Super-normal-designing-desi

Mark Adams, managing director of Vitsœ reviews Kenya Hara’s Designing Design and Jasper Morrison with Naoto Fukasawa’s Super Normal.

I am the most demanding of consumers. Whether in a shop, restaurant, gallery or museum, my senses are constantly alert: sifting, filtering, analysing and reacting to the surfeit of incoming messages. From deep within I am always searching for that blissful, unexpected delight that can come from nowhere: watching the tiniest details that allow a family-run Italian restaurant to operate with delicious efficiency, without computers and with only the minimum applied to paper. For years my measuring device has been a constant: can any task be done better but by using less? Can we live happier more fulfilled lives by not constantly seeking more?
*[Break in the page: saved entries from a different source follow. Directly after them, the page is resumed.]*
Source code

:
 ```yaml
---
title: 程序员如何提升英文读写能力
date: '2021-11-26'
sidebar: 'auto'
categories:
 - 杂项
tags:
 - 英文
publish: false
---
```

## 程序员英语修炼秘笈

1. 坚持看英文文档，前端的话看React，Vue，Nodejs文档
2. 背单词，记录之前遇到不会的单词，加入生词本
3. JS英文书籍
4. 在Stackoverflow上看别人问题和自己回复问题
On the day that a copy of ‘Designing Design’ arrived, my senses had been blunted by the drudgery of some necessary but underwhelming meetings that lurk behind the apparent glamour of designing, making and retailing modern furniture. I found the most modest of books: weighty clearly, but with simple black print applied to a white partial dust jacket wrapping around a white full dust jacket which quietly proclaimed ‘DESIGNING DESIGN’ (yes, in capitals). “Mmmm”, I thought, “a serious book”. And then I opened it. I looked but, most importantly, I touched. The hairs on the back of my neck leapt. My body tingled. Not for the last time with this book, I smiled openly. I had been transported to a special place. (E-book readers will be very influential but, if you fear for the future of the paper book, look no further than ‘Designing Design’.)
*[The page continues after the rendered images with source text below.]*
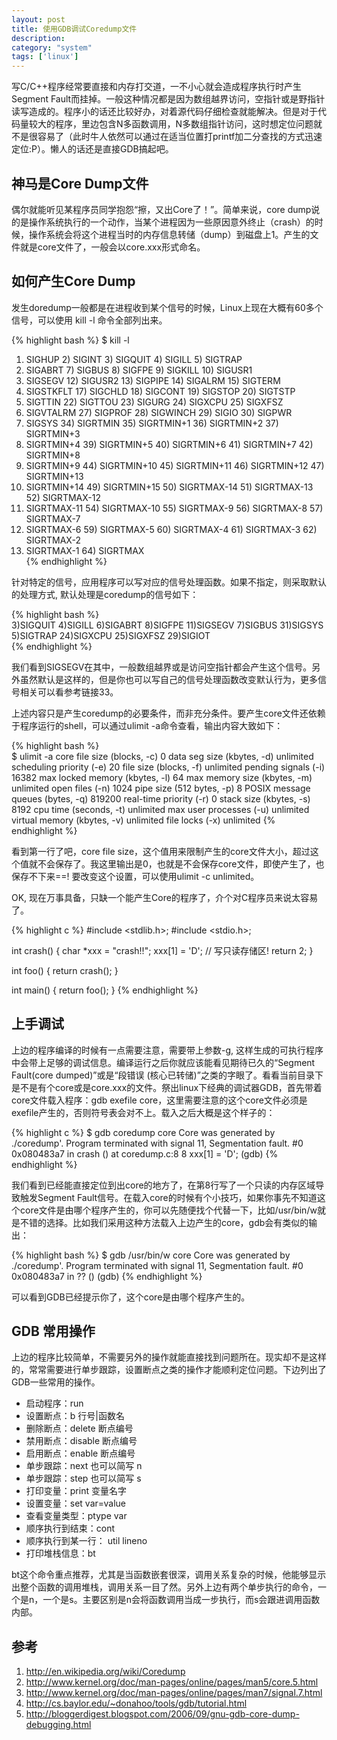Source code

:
 ```yaml
---
layout: post
title: 使用GDB调试Coredump文件
description: 
category: "system"
tags: ['linux']
---
```


写C/C++程序经常要直接和内存打交道，一不小心就会造成程序执行时产生Segment Fault而挂掉。一般这种情况都是因为数组越界访问，空指针或是野指针读写造成的。程序小的话还比较好办，对着源代码仔细检查就能解决。但是对于代码量较大的程序，里边包含N多函数调用，N多数组指针访问，这时想定位问题就不是很容易了（此时牛人依然可以通过在适当位置打printf加二分查找的方式迅速定位:P）。懒人的话还是直接GDB搞起吧。

## 神马是Core Dump文件

偶尔就能听见某程序员同学抱怨“擦，又出Core了！”。简单来说，core dump说的是操作系统执行的一个动作，当某个进程因为一些原因意外终止（crash）的时候，操作系统会将这个进程当时的内存信息转储（dump）到磁盘上1。产生的文件就是core文件了，一般会以core.xxx形式命名。 

## 如何产生Core Dump

发生doredump一般都是在进程收到某个信号的时候，Linux上现在大概有60多个信号，可以使用 kill -l 命令全部列出来。 
    
    
{% highlight bash %} 
$ kill -l
  1) SIGHUP   2) SIGINT   3) SIGQUIT  4) SIGILL   5) SIGTRAP
  6) SIGABRT     7) SIGBUS   8) SIGFPE   9) SIGKILL 10) SIGUSR1
  11) SIGSEGV   12) SIGUSR2 13) SIGPIPE 14) SIGALRM 15) SIGTERM
  16) SIGSTKFLT 17) SIGCHLD 18) SIGCONT 19) SIGSTOP 20) SIGTSTP
  21) SIGTTIN   22) SIGTTOU 23) SIGURG  24) SIGXCPU 25) SIGXFSZ
  26) SIGVTALRM 27) SIGPROF 28) SIGWINCH    29) SIGIO   30) SIGPWR
  31) SIGSYS    34) SIGRTMIN    35) SIGRTMIN+1  36) SIGRTMIN+2  37) SIGRTMIN+3
  38) SIGRTMIN+4    39) SIGRTMIN+5  40) SIGRTMIN+6  41) SIGRTMIN+7  42) SIGRTMIN+8
  43) SIGRTMIN+9    44) SIGRTMIN+10 45) SIGRTMIN+11 46) SIGRTMIN+12 47) SIGRTMIN+13
  48) SIGRTMIN+14   49) SIGRTMIN+15 50) SIGRTMAX-14 51) SIGRTMAX-13 52) SIGRTMAX-12
  53) SIGRTMAX-11   54) SIGRTMAX-10 55) SIGRTMAX-9  56) SIGRTMAX-8  57) SIGRTMAX-7
  58) SIGRTMAX-6    59) SIGRTMAX-5  60) SIGRTMAX-4  61) SIGRTMAX-3  62) SIGRTMAX-2
  63) SIGRTMAX-1    64) SIGRTMAX    
{% endhighlight %} 

针对特定的信号，应用程序可以写对应的信号处理函数。如果不指定，则采取默认的处理方式, 默认处理是coredump的信号如下： 
        
{% highlight bash %}  
  3)SIGQUIT   4)SIGILL    6)SIGABRT   8)SIGFPE    11)SIGSEGV    7)SIGBUS    31)SIGSYS
  5)SIGTRAP   24)SIGXCPU  25)SIGXFSZ  29)SIGIOT   
{% endhighlight %}

我们看到SIGSEGV在其中，一般数组越界或是访问空指针都会产生这个信号。另外虽然默认是这样的，但是你也可以写自己的信号处理函数改变默认行为，更多信号相关可以看参考链接33。 

上述内容只是产生coredump的必要条件，而非充分条件。要产生core文件还依赖于程序运行的shell，可以通过ulimit -a命令查看，输出内容大致如下： 
    
{% highlight bash %}      
$ ulimit -a
  core file size          (blocks, -c) 0
  data seg size           (kbytes, -d) unlimited
  scheduling priority             (-e) 20
  file size               (blocks, -f) unlimited
  pending signals                 (-i) 16382
  max locked memory       (kbytes, -l) 64
  max memory size         (kbytes, -m) unlimited
  open files                      (-n) 1024
  pipe size            (512 bytes, -p) 8
  POSIX message queues     (bytes, -q) 819200
  real-time priority              (-r) 0
  stack size              (kbytes, -s) 8192
  cpu time               (seconds, -t) unlimited
  max user processes              (-u) unlimited
  virtual memory          (kbytes, -v) unlimited
  file locks                      (-x) unlimited
{% endhighlight %}

看到第一行了吧，core file size，这个值用来限制产生的core文件大小，超过这个值就不会保存了。我这里输出是0，也就是不会保存core文件，即使产生了，也保存不下来==! 要改变这个设置，可以使用ulimit -c unlimited。 

OK, 现在万事具备，只缺一个能产生Core的程序了，介个对C程序员来说太容易了。 
     
{% highlight c %} 
  #include <stdlib.h>;
  #include <stdio.h>;

  int crash()
  {
    char *xxx = "crash!!";
    xxx[1] = 'D'; // 写只读存储区!
    return 2;
  }

  int foo()
  {
    return crash();
  }

  int main()
  {
    return foo();
  }
{% endhighlight %}    

## 上手调试

上边的程序编译的时候有一点需要注意，需要带上参数-g, 这样生成的可执行程序中会带上足够的调试信息。编译运行之后你就应该能看见期待已久的“Segment Fault(core dumped)”或是“段错误 (核心已转储)”之类的字眼了。看看当前目录下是不是有个core或是core.xxx的文件。祭出linux下经典的调试器GDB，首先带着core文件载入程序：gdb exefile core，这里需要注意的这个core文件必须是exefile产生的，否则符号表会对不上。载入之后大概是这个样子的： 
    
{% highlight c %} 
  $ gdb coredump core
  Core was generated by ./coredump'.
      Program terminated with signal 11, Segmentation fault.
  #0  0x080483a7 in crash () at coredump.c:8
      8       xxx[1] = 'D';
  (gdb) 
{% endhighlight %}    

我们看到已经能直接定位到出core的地方了，在第8行写了一个只读的内存区域导致触发Segment Fault信号。在载入core的时候有个小技巧，如果你事先不知道这个core文件是由哪个程序产生的，你可以先随便找个代替一下，比如/usr/bin/w就是不错的选择。比如我们采用这种方法载入上边产生的core，gdb会有类似的输出： 
    
{% highlight bash %} 
$ gdb /usr/bin/w core
  Core was generated by ./coredump'.
  Program terminated with signal 11, Segmentation fault.
  #0  0x080483a7 in ?? ()
  (gdb) 
{% endhighlight %}    

可以看到GDB已经提示你了，这个core是由哪个程序产生的。 

## GDB 常用操作

上边的程序比较简单，不需要另外的操作就能直接找到问题所在。现实却不是这样的，常常需要进行单步跟踪，设置断点之类的操作才能顺利定位问题。下边列出了GDB一些常用的操作。 

  * 启动程序：run 
  * 设置断点：b 行号|函数名 
  * 删除断点：delete 断点编号 
  * 禁用断点：disable 断点编号 
  * 启用断点：enable 断点编号 
  * 单步跟踪：next 也可以简写 n 
  * 单步跟踪：step 也可以简写 s 
  * 打印变量：print 变量名字 
  * 设置变量：set var=value 
  * 查看变量类型：ptype var 
  * 顺序执行到结束：cont 
  * 顺序执行到某一行： util lineno 
  * 打印堆栈信息：bt 

bt这个命令重点推荐，尤其是当函数嵌套很深，调用关系复杂的时候，他能够显示出整个函数的调用堆栈，调用关系一目了然。另外上边有两个单步执行的命令，一个是n，一个是s。主要区别是n会将函数调用当成一步执行，而s会跟进调用函数内部。 

## 参考

  1. <http://en.wikipedia.org/wiki/Coredump>
  2. <http://www.kernel.org/doc/man-pages/online/pages/man5/core.5.html>
  3. <http://www.kernel.org/doc/man-pages/online/pages/man7/signal.7.html>
  4. <http://cs.baylor.edu/~donahoo/tools/gdb/tutorial.html>
  5. <http://bloggerdigest.blogspot.com/2006/09/gnu-gdb-core-dump-debugging.html>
The first three pages of the book are endpapers, and they are blank. The first leaf serves to protect the next one which is, in turn, protecting the real star, the third one. It is slightly smaller than the size of the book and is thus framed by the first of 471 text-pages that lies behind. I have always had a weakness for handmade paper – and here it is, at its laid, gossamer, finest, best. Visible through this exquisite sheet are the first printed words of the book, “Verbalizing design is another act of design. Kenya Hara”. As I ran my fingers back and forth, back and forth over the understated quality of that first printed page, I felt like one of the forgery detectors who work at the Bank of England and spot most forgeries with their finger-tips, not with their eyes. I knew that I was in a rare place. The “verbalizing” now had a lot to live up to. (Incidentally, page 471 kindly tells you the source of these sumptuous materials.) Suddenly, that increasingly brutal world that we all inhabit is far, far away.

But before taking that pleasurable dive into a beckoning swimming pool on a stifling day, let me linger for a few seconds more. On closer inspection, the title on the dust jacket is subtly embossed; the printed name of Lars Müller Publishers is not. Now remove the jacket and look at the cover. Uh oh. When you buy the book, just do it. Now, dive.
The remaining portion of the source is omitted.